### EXERCISE GOAL
Copy every record that follows, word for word.

[Data extracted from a collection]
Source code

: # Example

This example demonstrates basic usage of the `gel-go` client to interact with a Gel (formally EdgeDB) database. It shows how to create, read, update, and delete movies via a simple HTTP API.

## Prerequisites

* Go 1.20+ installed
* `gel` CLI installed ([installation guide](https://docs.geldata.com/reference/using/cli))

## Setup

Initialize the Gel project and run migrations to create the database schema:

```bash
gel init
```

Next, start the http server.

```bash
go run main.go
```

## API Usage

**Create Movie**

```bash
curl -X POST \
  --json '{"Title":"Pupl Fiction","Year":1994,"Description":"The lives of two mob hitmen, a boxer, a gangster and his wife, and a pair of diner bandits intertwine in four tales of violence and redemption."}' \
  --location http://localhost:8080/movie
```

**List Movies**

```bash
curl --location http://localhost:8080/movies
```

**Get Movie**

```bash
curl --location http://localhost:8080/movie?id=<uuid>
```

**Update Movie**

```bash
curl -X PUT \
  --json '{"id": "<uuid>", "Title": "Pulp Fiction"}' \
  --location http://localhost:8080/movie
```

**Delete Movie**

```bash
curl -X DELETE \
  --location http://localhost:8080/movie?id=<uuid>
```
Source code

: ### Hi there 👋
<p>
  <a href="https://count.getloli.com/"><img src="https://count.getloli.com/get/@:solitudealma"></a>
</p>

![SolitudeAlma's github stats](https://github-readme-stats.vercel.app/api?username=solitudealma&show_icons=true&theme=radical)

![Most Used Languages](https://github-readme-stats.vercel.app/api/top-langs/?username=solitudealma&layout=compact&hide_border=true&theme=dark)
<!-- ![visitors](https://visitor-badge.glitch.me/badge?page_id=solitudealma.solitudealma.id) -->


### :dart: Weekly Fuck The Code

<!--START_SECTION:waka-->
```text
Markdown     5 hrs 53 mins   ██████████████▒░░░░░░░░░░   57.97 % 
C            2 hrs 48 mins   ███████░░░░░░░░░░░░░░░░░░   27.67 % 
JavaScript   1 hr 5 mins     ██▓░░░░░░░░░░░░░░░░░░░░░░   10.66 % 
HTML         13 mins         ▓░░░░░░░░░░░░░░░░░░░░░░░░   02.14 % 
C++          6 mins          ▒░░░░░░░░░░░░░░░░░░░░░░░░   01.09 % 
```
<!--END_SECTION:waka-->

### TASK RESPONSE
Source code

: # Example

This example demonstrates basic usage of the `gel-go` client to interact with a Gel (formally EdgeDB) database. It shows how to create, read, update, and delete movies via a simple HTTP API.

## Prerequisites

* Go 1.20+ installed
* `gel` CLI installed ([installation guide](https://docs.geldata.com/reference/using/cli))

## Setup

Initialize the Gel project and run migrations to create the database schema:

```bash
gel init
```

Next, start the http server.

```bash
go run main.go
```

## API Usage

**Create Movie**

```bash
curl -X POST \
  --json '{"Title":"Pupl Fiction","Year":1994,"Description":"The lives of two mob hitmen, a boxer, a gangster and his wife, and a pair of diner bandits intertwine in four tales of violence and redemption."}' \
  --location http://localhost:8080/movie
```

**List Movies**

```bash
curl --location http://localhost:8080/movies
```

**Get Movie**

```bash
curl --location http://localhost:8080/movie?id=<uuid>
```

**Update Movie**

```bash
curl -X PUT \
  --json '{"id": "<uuid>", "Title": "Pulp Fiction"}' \
  --location http://localhost:8080/movie
```

**Delete Movie**

```bash
curl -X DELETE \
  --location http://localhost:8080/movie?id=<uuid>
```
Source code

: ### Hi there 👋
<p>
  <a href="https://count.getloli.com/"><img src="https://count.getloli.com/get/@:solitudealma"></a>
</p>

![SolitudeAlma's github stats](https://github-readme-stats.vercel.app/api?username=solitudealma&show_icons=true&theme=radical)

![Most Used Languages](https://github-readme-stats.vercel.app/api/top-langs/?username=solitudealma&layout=compact&hide_border=true&theme=dark)
<!-- ![visitors](https://visitor-badge.glitch.me/badge?page_id=solitudealma.solitudealma.id) -->


### :dart: Weekly Fuck The Code

<!--START_SECTION:waka-->
```text
Markdown     5 hrs 53 mins   ██████████████▒░░░░░░░░░░   57.97 % 
C            2 hrs 48 mins   ███████░░░░░░░░░░░░░░░░░░   27.67 % 
JavaScript   1 hr 5 mins     ██▓░░░░░░░░░░░░░░░░░░░░░░   10.66 % 
HTML         13 mins         ▓░░░░░░░░░░░░░░░░░░░░░░░░   02.14 % 
C++          6 mins          ▒░░░░░░░░░░░░░░░░░░░░░░░░   01.09 % 
```
<!--END_SECTION:waka-->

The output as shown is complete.